PROBLEM TO WORK ON:
Every record shown below is to be output exactly.

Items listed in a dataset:
┄┄┄┄┄┄
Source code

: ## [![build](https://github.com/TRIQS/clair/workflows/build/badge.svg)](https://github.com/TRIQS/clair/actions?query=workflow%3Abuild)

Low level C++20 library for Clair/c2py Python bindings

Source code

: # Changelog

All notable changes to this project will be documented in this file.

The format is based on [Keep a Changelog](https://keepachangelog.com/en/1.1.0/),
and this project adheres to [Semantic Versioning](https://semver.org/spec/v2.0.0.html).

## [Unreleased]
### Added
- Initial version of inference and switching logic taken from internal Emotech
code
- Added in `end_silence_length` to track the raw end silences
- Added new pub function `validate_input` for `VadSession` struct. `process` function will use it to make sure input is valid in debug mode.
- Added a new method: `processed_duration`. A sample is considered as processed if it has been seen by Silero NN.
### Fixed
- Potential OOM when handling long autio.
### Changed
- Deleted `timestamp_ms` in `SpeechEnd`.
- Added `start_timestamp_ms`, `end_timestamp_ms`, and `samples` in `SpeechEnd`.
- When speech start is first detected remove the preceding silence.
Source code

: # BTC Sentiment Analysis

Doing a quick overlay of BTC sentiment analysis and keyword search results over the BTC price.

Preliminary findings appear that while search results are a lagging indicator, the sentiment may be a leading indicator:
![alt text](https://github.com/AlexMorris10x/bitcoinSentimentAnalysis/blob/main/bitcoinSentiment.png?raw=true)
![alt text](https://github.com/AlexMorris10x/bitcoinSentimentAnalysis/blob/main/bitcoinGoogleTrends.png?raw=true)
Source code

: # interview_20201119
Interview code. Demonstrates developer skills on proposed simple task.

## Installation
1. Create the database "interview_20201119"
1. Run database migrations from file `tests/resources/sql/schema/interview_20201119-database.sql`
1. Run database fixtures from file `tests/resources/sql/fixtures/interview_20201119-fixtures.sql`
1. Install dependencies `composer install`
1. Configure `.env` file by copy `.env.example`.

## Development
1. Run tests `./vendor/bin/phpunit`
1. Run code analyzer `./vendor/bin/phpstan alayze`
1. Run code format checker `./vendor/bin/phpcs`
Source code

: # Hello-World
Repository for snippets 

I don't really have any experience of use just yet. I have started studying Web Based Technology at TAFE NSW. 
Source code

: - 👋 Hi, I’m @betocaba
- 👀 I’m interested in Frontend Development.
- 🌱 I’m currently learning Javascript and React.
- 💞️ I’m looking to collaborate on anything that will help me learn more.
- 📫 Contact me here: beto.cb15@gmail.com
┄┄┄┄┄┄
SOLUTION TO THIS EXERCISE:
Source code

: ## [![build](https://github.com/TRIQS/clair/workflows/build/badge.svg)](https://github.com/TRIQS/clair/actions?query=workflow%3Abuild)

Low level C++20 library for Clair/c2py Python bindings

Source code

: # Changelog

All notable changes to this project will be documented in this file.

The format is based on [Keep a Changelog](https://keepachangelog.com/en/1.1.0/),
and this project adheres to [Semantic Versioning](https://semver.org/spec/v2.0.0.html).

## [Unreleased]
### Added
- Initial version of inference and switching logic taken from internal Emotech
code
- Added in `end_silence_length` to track the raw end silences
- Added new pub function `validate_input` for `VadSession` struct. `process` function will use it to make sure input is valid in debug mode.
- Added a new method: `processed_duration`. A sample is considered as processed if it has been seen by Silero NN.
### Fixed
- Potential OOM when handling long autio.
### Changed
- Deleted `timestamp_ms` in `SpeechEnd`.
- Added `start_timestamp_ms`, `end_timestamp_ms`, and `samples` in `SpeechEnd`.
- When speech start is first detected remove the preceding silence.
Source code

: # BTC Sentiment Analysis

Doing a quick overlay of BTC sentiment analysis and keyword search results over the BTC price.

Preliminary findings appear that while search results are a lagging indicator, the sentiment may be a leading indicator:
![alt text](https://github.com/AlexMorris10x/bitcoinSentimentAnalysis/blob/main/bitcoinSentiment.png?raw=true)
![alt text](https://github.com/AlexMorris10x/bitcoinSentimentAnalysis/blob/main/bitcoinGoogleTrends.png?raw=true)
Source code

: # interview_20201119
Interview code. Demonstrates developer skills on proposed simple task.

## Installation
1. Create the database "interview_20201119"
1. Run database migrations from file `tests/resources/sql/schema/interview_20201119-database.sql`
1. Run database fixtures from file `tests/resources/sql/fixtures/interview_20201119-fixtures.sql`
1. Install dependencies `composer install`
1. Configure `.env` file by copy `.env.example`.

## Development
1. Run tests `./vendor/bin/phpunit`
1. Run code analyzer `./vendor/bin/phpstan alayze`
1. Run code format checker `./vendor/bin/phpcs`
Source code

: # Hello-World
Repository for snippets 

I don't really have any experience of use just yet. I have started studying Web Based Technology at TAFE NSW. 
Source code

: - 👋 Hi, I’m @betocaba
- 👀 I’m interested in Frontend Development.
- 🌱 I’m currently learning Javascript and React.
- 💞️ I’m looking to collaborate on anything that will help me learn more.
- 📫 Contact me here: beto.cb15@gmail.com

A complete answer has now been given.